De los Reyes' real estate and construction achievements include the Pacific Plaza high-rise building in Ayala Avenue in Makati, and dozens of edifices, as well as the Gateway Business and Industrial Park.

== Philanthropy ==
A main beneficiary of his philanthropy has been the Geronimo B. de los Reyes Foundation, Inc., which promotes education by providing scholarships for poor children. The foundation also supports faculty development and research studies on the graduate school level. The foundation assists in preserving the environment through a centralized waste water plant at GBP, and conducts seminars on environmental care.

De los Reyes was an Outstanding Manilan awardee in 2012. Former Manila Mayor Alfredo Lim awarded him as the Guardian of Historical Records and Philanthropy.

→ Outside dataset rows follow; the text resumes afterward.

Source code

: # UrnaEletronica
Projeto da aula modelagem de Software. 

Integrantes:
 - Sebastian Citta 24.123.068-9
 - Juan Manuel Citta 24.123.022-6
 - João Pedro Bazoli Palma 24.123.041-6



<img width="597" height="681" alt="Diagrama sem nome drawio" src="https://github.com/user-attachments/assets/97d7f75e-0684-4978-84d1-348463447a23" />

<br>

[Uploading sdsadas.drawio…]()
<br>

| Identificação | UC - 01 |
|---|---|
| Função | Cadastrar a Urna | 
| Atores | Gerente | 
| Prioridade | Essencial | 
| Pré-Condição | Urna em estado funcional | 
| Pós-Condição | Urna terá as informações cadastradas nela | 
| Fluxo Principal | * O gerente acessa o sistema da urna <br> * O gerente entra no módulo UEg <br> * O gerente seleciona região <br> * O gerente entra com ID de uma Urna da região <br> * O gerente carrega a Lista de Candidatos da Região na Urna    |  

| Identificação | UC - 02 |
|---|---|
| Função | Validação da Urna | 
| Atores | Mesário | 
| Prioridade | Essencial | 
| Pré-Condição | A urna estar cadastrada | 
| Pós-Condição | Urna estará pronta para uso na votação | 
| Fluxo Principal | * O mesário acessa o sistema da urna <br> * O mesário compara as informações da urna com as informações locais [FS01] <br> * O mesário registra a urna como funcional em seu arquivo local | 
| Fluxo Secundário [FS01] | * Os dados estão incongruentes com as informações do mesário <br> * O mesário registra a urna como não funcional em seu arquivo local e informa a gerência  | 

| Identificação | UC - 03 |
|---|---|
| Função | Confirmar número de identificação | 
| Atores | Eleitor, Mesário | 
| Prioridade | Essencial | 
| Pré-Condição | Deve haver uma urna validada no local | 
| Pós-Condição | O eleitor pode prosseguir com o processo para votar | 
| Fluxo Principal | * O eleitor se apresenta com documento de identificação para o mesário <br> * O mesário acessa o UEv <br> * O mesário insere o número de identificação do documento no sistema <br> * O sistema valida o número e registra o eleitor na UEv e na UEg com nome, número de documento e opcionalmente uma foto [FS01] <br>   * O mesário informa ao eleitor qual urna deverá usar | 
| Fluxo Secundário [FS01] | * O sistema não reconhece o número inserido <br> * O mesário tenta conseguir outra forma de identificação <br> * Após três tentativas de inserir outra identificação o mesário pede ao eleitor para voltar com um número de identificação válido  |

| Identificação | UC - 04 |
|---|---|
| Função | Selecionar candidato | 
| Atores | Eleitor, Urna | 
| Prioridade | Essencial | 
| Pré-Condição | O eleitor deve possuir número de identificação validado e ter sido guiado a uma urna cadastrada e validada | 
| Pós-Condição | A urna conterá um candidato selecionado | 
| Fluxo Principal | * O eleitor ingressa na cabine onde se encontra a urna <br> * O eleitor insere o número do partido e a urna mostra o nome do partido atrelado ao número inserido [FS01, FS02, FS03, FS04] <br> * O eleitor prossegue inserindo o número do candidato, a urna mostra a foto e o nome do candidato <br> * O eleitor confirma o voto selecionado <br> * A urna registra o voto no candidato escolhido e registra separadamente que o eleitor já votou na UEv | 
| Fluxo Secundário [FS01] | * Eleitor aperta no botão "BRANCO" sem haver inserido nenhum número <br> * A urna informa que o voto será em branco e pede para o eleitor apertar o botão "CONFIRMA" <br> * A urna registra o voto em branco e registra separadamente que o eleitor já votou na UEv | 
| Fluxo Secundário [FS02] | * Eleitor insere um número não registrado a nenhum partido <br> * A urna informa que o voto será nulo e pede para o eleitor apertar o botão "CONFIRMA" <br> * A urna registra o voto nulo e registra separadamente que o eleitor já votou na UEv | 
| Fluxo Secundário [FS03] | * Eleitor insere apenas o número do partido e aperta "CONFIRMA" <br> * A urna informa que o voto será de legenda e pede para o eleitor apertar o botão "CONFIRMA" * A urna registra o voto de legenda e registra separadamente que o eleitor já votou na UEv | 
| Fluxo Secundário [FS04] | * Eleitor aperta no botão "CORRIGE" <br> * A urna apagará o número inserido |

==Geronimo B. de los Reyes Jr. Museum==
In September 1996, de los Reyes opened a museum with photographs of the Philippine Revolution, the Filipino-American War, and the Philippines at the turn of the century. The Geronimo Berenguer de los Reyes Jr. Museum, located at the Gateway Business Park in General Trias, showcases the Philippine heritage. The museum also houses the archives of history with presentation of Philippine antiquarium, 19th and 20th century photographs, including the most dramatic image taken during the execution of Dr. Jose P. Rizal in Bagumbayan (now Rizal Park) in Manila.

The GBR Museum book collection and 1,809 woodcut prints include a 15th-century illustration of Jerusalem. It also houses an antique map collection housed in a pavilion, which includes maps drawn by historic cartographers such as Ortelius, Hondius, Bleau and Dudley. The first map exclusively of the Philippines, made by Petrus Kaerius in 1598, is displayed alongside the most famous Philippine map, that of Pedro Murillo Velardo, with its illustrated border panels depicting native life, customs, flora and fauna (1734).

== The Parish of Our Lady of Guadalupe ==
In December 2007, the Parish of Our Lady of Guadalupe opened in Javalera, General Trias. The parish, which was made possible by de los Reyes, was patterned after the Basilica of Our Lady of Guadalupe at the hills of Guadalupe in Mexico. It has a 1,600 square-meter floor area and can sit 800 people. In the same year after its completion, de los Reyes donated the parish to the diocese.